Marriages, they say, are made in heaven. But in the Indian arranged marriage context, marriages are made in the desultory matchmaker’s office. Matchmakers, of course, are that unique, fully home-grown species blessed with the brand of hard-core marketing skills that could put the contestants of Shark Tank to shame.

Humongous amounts of hard-sell on the part of the matchmaker lead to several couples getting hitched – not for love, or for better or for worse – but for anything but that. Bank balance, status in society, race, caste, religion, and, horror of horrors, because hitching up seems like a good way to further the business prospects of both families – any or all of these could be a reason to get married to the person the matchmaker pitches with single-minded devotion.

However, the web series we will review in just a bit, is not about arranged marriages; at least not per se. Under the guise of the ubiquitous arranged marriage scenario, this web series seeks to deliver a resounding slap in the face of the famous Indian patriarchy set up.

Ladies and gentlemen, allow us to introduce you to the latest web series in the Indian web ecosystem – Aafat, a delightful presentation from MX Player, the newest OTT player on the block. It is a web series that is worthy enough to be given the title of outlier, not just for its subject and storyline, but for the manner in which it picks up individual age-old, archaic stereotypes and smashes them to smithereens with some truly sharp and saucy writing.
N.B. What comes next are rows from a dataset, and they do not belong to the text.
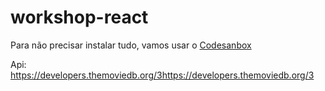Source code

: # workshop-react

Para não precisar instalar tudo, vamos usar o [Codesanbox](https://codesandbox.io/s/new)


Api: https://developers.themoviedb.org/3https://developers.themoviedb.org/3
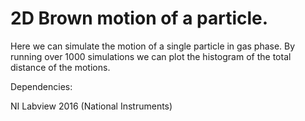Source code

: # 2D Brown motion of a particle.
Here we can simulate the motion of a single particle in gas phase. By running over 1000 simulations we can plot the histogram of the total distance of the motions.

Dependencies:

NI Labview 2016 (National Instruments)
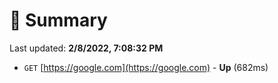 # 📖 Summary
Last updated: **2/8/2022, 7:08:32 PM**

- `GET` [https://google.com](https://google.com) - **Up** (682ms)
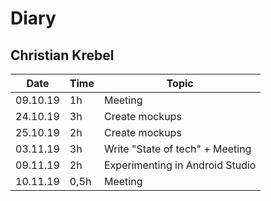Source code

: # Diary

## Christian Krebel

| Date     | Time | Topic                           |
| -------- | ---- | ------------------------------- |
| 09.10.19 | 1h   | Meeting                         |
| 24.10.19 | 3h   | Create mockups                  |
| 25.10.19 | 2h   | Create mockups                  |
| 03.11.19 | 3h   | Write "State of tech" + Meeting |
| 09.11.19 | 2h   | Experimenting in Android Studio |
| 10.11.19 | 0,5h | Meeting                         |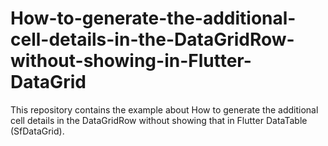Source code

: # How-to-generate-the-additional-cell-details-in-the-DataGridRow-without-showing-in-Flutter-DataGrid
This repository contains the example about How to generate the additional cell details in the DataGridRow without showing that in Flutter DataTable (SfDataGrid).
MX Player is the OTT arm of the Times group, owned by Bennet Coleman and Company, and the series is produced by Times Studios, its in-house production setup. While MX Player leads the field globally in streaming services, this is its first foray into creating and producing original content under the banner of MX Player Originals. Aafat has been directed by maverick director, Shashant Shah, he who has made a mark in Bollywood and Tellyland with his singularly unique movies such as Chalo Delhi, Dasvidaniya and more of the same ilk, and several distinctive TV shows such as Sumeet Sambhal Lega, Moh Moh ke Dhaage, and many more.

The story of Aafat is pretty much the story of most Indian youth. Ricky Malhotra (Sidharth Bhardwaj) is a dense, though good-looking, dude, who has decided that the time is ripe for bride-shopping. He, along with his mom, lands up at Rishtey Farishtey, a matchmaking outfit helmed by Rita Mohanty (Seema Pahwa), a sassy lady matchmaker with hard-sell skills the likes of which could sell ice to an Eskimo. She shortlists five girls for Ricky, each of whom is a young, pretty, successful lass, but with a catch. Each of them harbours an idiosyncrasy that is generally perceived as a shortcoming in the Indian La La Land.
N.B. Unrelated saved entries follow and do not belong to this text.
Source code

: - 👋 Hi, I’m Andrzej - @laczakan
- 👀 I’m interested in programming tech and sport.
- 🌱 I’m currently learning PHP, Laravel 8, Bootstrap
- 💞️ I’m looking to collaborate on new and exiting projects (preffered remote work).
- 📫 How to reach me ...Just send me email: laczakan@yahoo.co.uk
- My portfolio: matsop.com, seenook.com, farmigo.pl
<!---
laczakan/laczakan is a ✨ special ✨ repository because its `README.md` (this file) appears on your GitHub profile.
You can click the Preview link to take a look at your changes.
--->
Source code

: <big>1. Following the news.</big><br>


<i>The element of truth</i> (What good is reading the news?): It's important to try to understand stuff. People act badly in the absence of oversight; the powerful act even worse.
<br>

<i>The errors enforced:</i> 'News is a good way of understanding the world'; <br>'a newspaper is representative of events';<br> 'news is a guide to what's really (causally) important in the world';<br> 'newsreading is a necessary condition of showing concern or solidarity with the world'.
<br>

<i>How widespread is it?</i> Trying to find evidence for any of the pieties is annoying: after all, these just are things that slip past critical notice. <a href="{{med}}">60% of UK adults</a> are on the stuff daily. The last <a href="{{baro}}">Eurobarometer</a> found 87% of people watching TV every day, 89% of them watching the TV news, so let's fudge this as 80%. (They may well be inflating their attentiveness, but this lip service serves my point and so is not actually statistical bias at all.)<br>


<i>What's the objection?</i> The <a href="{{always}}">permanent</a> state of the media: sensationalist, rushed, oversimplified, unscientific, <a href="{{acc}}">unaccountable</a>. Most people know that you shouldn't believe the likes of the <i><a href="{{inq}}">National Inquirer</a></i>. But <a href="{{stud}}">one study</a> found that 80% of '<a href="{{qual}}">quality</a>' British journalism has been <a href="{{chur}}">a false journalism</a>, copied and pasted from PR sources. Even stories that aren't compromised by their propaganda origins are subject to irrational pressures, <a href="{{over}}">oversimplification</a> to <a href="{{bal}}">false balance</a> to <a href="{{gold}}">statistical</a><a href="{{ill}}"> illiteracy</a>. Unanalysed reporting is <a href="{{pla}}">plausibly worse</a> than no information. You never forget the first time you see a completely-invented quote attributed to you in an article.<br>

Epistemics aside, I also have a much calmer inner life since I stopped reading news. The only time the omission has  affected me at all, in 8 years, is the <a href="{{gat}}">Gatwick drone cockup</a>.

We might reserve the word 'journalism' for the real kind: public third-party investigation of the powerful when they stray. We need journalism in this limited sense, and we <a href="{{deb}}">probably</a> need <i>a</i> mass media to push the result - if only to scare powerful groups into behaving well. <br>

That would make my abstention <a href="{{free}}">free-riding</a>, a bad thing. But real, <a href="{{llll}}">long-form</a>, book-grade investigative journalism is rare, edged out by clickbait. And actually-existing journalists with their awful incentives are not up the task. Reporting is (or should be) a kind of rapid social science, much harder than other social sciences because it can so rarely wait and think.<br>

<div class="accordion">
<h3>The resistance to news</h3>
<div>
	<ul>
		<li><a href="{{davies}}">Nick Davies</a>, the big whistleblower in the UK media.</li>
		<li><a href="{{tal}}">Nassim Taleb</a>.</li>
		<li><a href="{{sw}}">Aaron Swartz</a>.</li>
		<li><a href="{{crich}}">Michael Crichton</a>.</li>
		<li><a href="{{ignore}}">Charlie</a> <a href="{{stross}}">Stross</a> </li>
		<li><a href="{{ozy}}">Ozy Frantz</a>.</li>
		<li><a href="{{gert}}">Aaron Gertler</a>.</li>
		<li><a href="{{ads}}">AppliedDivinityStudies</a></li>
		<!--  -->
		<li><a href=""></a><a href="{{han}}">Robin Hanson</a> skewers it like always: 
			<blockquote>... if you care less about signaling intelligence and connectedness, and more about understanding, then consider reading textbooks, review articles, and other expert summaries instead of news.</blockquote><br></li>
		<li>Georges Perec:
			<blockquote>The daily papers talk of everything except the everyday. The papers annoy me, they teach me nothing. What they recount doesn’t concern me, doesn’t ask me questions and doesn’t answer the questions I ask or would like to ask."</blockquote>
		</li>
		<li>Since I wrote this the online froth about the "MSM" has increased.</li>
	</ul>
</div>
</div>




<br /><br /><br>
The five shortlisted girls are Aditi (Pushtiie Shakti), Aisha (Anshul Chauhan), Faiza (Chitrashi Rawat), Anu (Neelam Sivia) and Titli (Nikita Dutta). Put the first letter of each of these girls’ names together, and what do you have – yes, the title of the show, AAFAT – that’s what. The Hindi word loosely translates as trouble with a capital T.

So what is the Aafat factor in each? To a dispassionate observer, nothing; but for the parents of the girls, and for Ricky Malhotra…..well, everything! As the blurb of the show mentions – hairy, bald, foul-mouthed, overweight and a divorcee – that, in a nutshell, is what the five girls are about. Aditi is overweight, and thus a misfit in the bridal market. Aisha refuses to wax, is hairy all over, and thus goes against the accepted societal norms of a prize matrimonial catch. After all, no guy would want to touch a girl with hair on her body, would he?
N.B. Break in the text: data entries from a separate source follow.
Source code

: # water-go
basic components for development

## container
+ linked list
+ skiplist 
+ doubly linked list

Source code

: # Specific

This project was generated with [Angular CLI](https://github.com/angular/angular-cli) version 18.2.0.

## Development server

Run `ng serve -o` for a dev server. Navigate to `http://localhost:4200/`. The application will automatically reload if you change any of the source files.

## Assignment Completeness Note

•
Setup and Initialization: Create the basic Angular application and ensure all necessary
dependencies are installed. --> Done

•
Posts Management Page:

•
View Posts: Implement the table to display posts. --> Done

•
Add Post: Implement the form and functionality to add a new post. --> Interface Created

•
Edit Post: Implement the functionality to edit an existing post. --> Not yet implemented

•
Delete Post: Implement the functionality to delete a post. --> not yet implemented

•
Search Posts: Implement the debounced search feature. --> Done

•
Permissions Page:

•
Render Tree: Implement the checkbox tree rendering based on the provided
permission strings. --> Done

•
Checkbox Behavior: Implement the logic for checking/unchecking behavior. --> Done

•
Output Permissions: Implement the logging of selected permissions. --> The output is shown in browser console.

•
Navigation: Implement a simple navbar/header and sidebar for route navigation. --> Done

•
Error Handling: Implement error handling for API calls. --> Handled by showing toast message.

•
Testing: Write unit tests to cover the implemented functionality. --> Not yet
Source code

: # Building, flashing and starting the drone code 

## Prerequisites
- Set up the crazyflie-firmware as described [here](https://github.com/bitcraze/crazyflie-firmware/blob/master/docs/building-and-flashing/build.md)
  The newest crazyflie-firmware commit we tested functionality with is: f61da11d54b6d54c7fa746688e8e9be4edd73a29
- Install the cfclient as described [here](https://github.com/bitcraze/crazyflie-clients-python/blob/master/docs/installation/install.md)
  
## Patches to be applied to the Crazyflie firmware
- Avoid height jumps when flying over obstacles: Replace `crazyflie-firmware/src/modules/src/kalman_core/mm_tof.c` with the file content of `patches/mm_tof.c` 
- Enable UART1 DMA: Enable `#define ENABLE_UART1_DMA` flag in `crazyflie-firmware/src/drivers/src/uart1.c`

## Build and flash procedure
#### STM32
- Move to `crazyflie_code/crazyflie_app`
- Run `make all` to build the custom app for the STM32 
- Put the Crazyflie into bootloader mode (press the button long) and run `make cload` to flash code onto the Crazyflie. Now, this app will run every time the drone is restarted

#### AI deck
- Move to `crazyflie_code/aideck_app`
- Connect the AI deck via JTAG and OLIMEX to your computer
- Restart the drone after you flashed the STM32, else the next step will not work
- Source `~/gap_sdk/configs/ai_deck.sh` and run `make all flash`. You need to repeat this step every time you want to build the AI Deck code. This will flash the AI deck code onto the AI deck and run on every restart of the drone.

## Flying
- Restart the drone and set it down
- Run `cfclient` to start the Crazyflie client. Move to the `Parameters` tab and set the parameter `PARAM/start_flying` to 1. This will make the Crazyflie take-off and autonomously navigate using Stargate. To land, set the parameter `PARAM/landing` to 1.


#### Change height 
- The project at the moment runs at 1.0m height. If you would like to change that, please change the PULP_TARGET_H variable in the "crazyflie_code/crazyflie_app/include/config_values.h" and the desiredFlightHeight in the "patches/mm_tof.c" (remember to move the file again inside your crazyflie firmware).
Faiza spouts profanities at the drop of a hat; uh huh, she’s a girl, and in genteel (read, hypocritical) society, good girls don’t swear. Anu channels her inner whimsical side, and does away with her beautiful tresses to go bald and beautiful with a vengeance. And as confirmed by her matronly neighbour, ‘ganji’ se kaun shaadi karega?

Last is Titli, a divorcee….tch, tch, poor thing…a divorcee has no right to choose; she must settle for whichever guy casts a benevolent glance in her direction….in other words, is kind enough to consider her for marriage, despite her being ‘second hand’.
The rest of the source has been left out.